Print the line containing "date: 2025-06-16T07:00:00.000Z" and every later line of the records. Keep each one exactly as given, ending with the last.

→ Exercise input
[Start of Attachment]
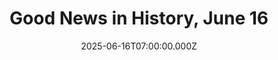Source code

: ---
title: "Good News in History, June 16"
date: 2025-06-16T07:00:00.000Z
category: Human Kindness
externalLink: "https://www.goodnewsnetwork.org/events060616/"
image: ""
excerpt: "13 years/62 years ago today, two ladies became the first women to enter space for their respective nations. 62 years ago it was the first female Russian, Valentina Tereshkova, who was also the first woman ever to fly into space, while 13 years ago it was the first female Chinese astronaut aka a “taikonaut” Liu […] The post Good News…"
---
[End of Attachment]
→ Output below
date: 2025-06-16T07:00:00.000Z
category: Human Kindness
externalLink: "https://www.goodnewsnetwork.org/events060616/"
image: ""
excerpt: "13 years/62 years ago today, two ladies became the first women to enter space for their respective nations. 62 years ago it was the first female Russian, Valentina Tereshkova, who was also the first woman ever to fly into space, while 13 years ago it was the first female Chinese astronaut aka a “taikonaut” Liu […] The post Good News…"
---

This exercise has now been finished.